The district's board of trustees on Monday voted for a construction project that will add classrooms and enhance security among other improvements, and be finished in 2022.

"It's a prudent expenditure of funds," said trustee Clark Jensen, who is on the board's infrastructure planning committee.

Jensen compared the project to what happened at Dean Morgan Junior High School earlier in the decade. Instead of tearing it down and starting over, the district spent $16 million to totally renovate an otherwise solid building and improve the site.

The construction will not require moving students to other schools, he said.

The district will pay for it with capital construction and major maintenance funds, Jensen said.

Park Elementary was built in 1956 and has been in high demand in part because it's a school of choice for parents and for its Spanish dual-language program, according to the recommendation by the board's infrastructure planning committee.

The school also has added a dual language immersion section to each grade level each year.

As a result, Park is exceeding its capacity by 110% on the district's recommended capacity as determined by class size.

Likewise, it is exceeding the state's Schools Facilities Division recommended capacity by 140%.

Walt Wilcox, associate superintendent for curriculum and instruction, said Park's enrollment has stayed consistent with about 340 to 350 students, and it was that way before the district decided to close four schools in October 2017.

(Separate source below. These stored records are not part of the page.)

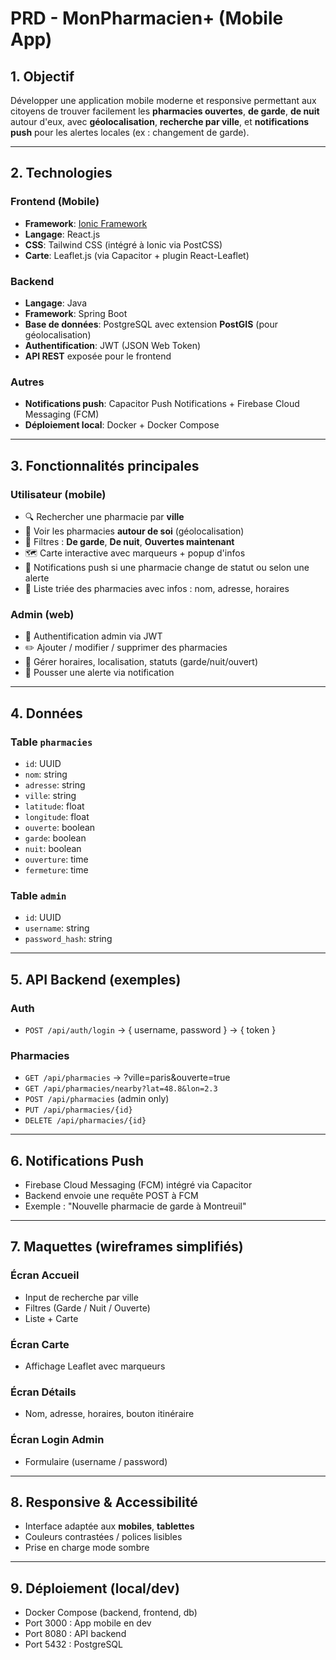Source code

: # PRD - MonPharmacien+ (Mobile App)

## 1. Objectif
Développer une application mobile moderne et responsive permettant aux citoyens de trouver facilement les **pharmacies ouvertes**, **de garde**, **de nuit** autour d'eux, avec **géolocalisation**, **recherche par ville**, et **notifications push** pour les alertes locales (ex : changement de garde).

---

## 2. Technologies

### Frontend (Mobile)
- **Framework**: [Ionic Framework](https://ionicframework.com/)
- **Langage**: React.js
- **CSS**: Tailwind CSS (intégré à Ionic via PostCSS)
- **Carte**: Leaflet.js (via Capacitor + plugin React-Leaflet)

### Backend
- **Langage**: Java
- **Framework**: Spring Boot
- **Base de données**: PostgreSQL avec extension **PostGIS** (pour géolocalisation)
- **Authentification**: JWT (JSON Web Token)
- **API REST** exposée pour le frontend

### Autres
- **Notifications push**: Capacitor Push Notifications + Firebase Cloud Messaging (FCM)
- **Déploiement local**: Docker + Docker Compose

---

## 3. Fonctionnalités principales

### Utilisateur (mobile)
- 🔍 Rechercher une pharmacie par **ville**
- 📍 Voir les pharmacies **autour de soi** (géolocalisation)
- 🌙 Filtres : **De garde**, **De nuit**, **Ouvertes maintenant**
- 🗺️ Carte interactive avec marqueurs + popup d'infos
- 🔔 Notifications push si une pharmacie change de statut ou selon une alerte
- 🧾 Liste triée des pharmacies avec infos : nom, adresse, horaires

### Admin (web)
- 🔐 Authentification admin via JWT
- ✏️ Ajouter / modifier / supprimer des pharmacies
- 📍 Gérer horaires, localisation, statuts (garde/nuit/ouvert)
- 🔔 Pousser une alerte via notification

---

## 4. Données

### Table `pharmacies`
- `id`: UUID
- `nom`: string
- `adresse`: string
- `ville`: string
- `latitude`: float
- `longitude`: float
- `ouverte`: boolean
- `garde`: boolean
- `nuit`: boolean
- `ouverture`: time
- `fermeture`: time

### Table `admin`
- `id`: UUID
- `username`: string
- `password_hash`: string

---

## 5. API Backend (exemples)

### Auth
- `POST /api/auth/login` → { username, password } → { token }

### Pharmacies
- `GET /api/pharmacies` → ?ville=paris&ouverte=true
- `GET /api/pharmacies/nearby?lat=48.8&lon=2.3`
- `POST /api/pharmacies` (admin only)
- `PUT /api/pharmacies/{id}`
- `DELETE /api/pharmacies/{id}`

---

## 6. Notifications Push
- Firebase Cloud Messaging (FCM) intégré via Capacitor
- Backend envoie une requête POST à FCM
- Exemple : "Nouvelle pharmacie de garde à Montreuil"

---

## 7. Maquettes (wireframes simplifiés)

### Écran Accueil
- Input de recherche par ville
- Filtres (Garde / Nuit / Ouverte)
- Liste + Carte

### Écran Carte
- Affichage Leaflet avec marqueurs

### Écran Détails
- Nom, adresse, horaires, bouton itinéraire

### Écran Login Admin
- Formulaire (username / password)

---

## 8. Responsive & Accessibilité
- Interface adaptée aux **mobiles**, **tablettes**
- Couleurs contrastées / polices lisibles
- Prise en charge mode sombre

---

## 9. Déploiement (local/dev)
- Docker Compose (backend, frontend, db)
- Port 3000 : App mobile en dev
- Port 8080 : API backend
- Port 5432 : PostgreSQL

These are some of the Park Elementary's educational and safety needs:

  • It has limited space to provide certain services; a hallway and the stage in the gym are used for those services.
  • Tutoring occurs in a custodial closet.
  • There is no space available for the counselor or counseling services.
  • The part-time principal and the counselor share the same space on opposite days.
  • To move classes from the main building to the library, students must walk through the gym.
  • The main entrance of the building is not directly visible to office staff. People can enter the building and move around freely once they are buzzed in.

The project includes the following:

  • Add four classrooms, each at least 950 square feet. Two temporary classrooms will be removed.
  • Renovate an existing kindergarten classroom to serve as an administrative space.
  • Renovate the administrative space for instructional and service provider space.
  • Build an external corridor to connect the main building to the east side of building so students won't need to walk through the gym.
  • Do site work including grading, fencing, asphalt, striping, and landscaping.
  • Possibly vacate Eighth Street between David and Center streets. That would require action by the Casper City Council.

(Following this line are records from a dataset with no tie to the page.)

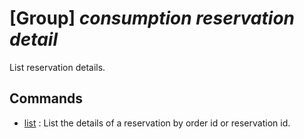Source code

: # [Group] _consumption reservation detail_

List reservation details.

## Commands

- [list](/Commands/consumption/reservation/detail/_list.md)
: List the details of a reservation by order id or reservation id.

The project will match as closely as possible the existing school, and integrate all architectural, mechanical, electrical, plumbing and technology components according to the district's design guidelines.

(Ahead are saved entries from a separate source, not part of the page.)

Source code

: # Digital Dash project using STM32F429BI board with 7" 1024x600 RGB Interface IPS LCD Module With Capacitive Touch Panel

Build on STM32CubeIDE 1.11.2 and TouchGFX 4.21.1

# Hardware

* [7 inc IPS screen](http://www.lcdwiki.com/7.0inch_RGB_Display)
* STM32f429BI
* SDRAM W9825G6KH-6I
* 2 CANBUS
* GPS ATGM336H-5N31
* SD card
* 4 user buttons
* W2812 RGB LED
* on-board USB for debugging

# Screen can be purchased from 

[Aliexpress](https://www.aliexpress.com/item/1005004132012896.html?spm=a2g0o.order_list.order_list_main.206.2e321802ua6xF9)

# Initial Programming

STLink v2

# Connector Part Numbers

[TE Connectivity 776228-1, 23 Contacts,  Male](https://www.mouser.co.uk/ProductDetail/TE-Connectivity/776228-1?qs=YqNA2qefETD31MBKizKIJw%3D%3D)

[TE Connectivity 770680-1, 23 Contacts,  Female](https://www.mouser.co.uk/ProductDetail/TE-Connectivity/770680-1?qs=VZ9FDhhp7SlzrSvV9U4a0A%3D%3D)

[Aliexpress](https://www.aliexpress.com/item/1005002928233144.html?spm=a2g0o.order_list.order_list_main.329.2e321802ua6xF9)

Specifically, the renovations include:

  • Design and replace the entire roof.
  • Paint interior surfaces.
  • Replace moveable partitions walls.
  • Refinish gym and stage floors.
  • Replace carpet, ceiling tiles, interior doors, exterior doors and door frames, windows, damaged white boards and tack boards.
  • Add security cameras.
  • Update the fire protection system.
  • Repair certain exterior walls and gutters.
  • Install air conditioning.
  • Replace plumbing fixtures.
  • Replace electrical outlets and switches, and install LED lighting.

The cost of new construction will be $2,106,000 -- the new classrooms will cost $1,251,000 -- and the repairs will cost $2,750,000, bringing the total project to $4,856,000.

The design phase will begin in May, classroom construction will begin in October, and the last phase will end in August 2022.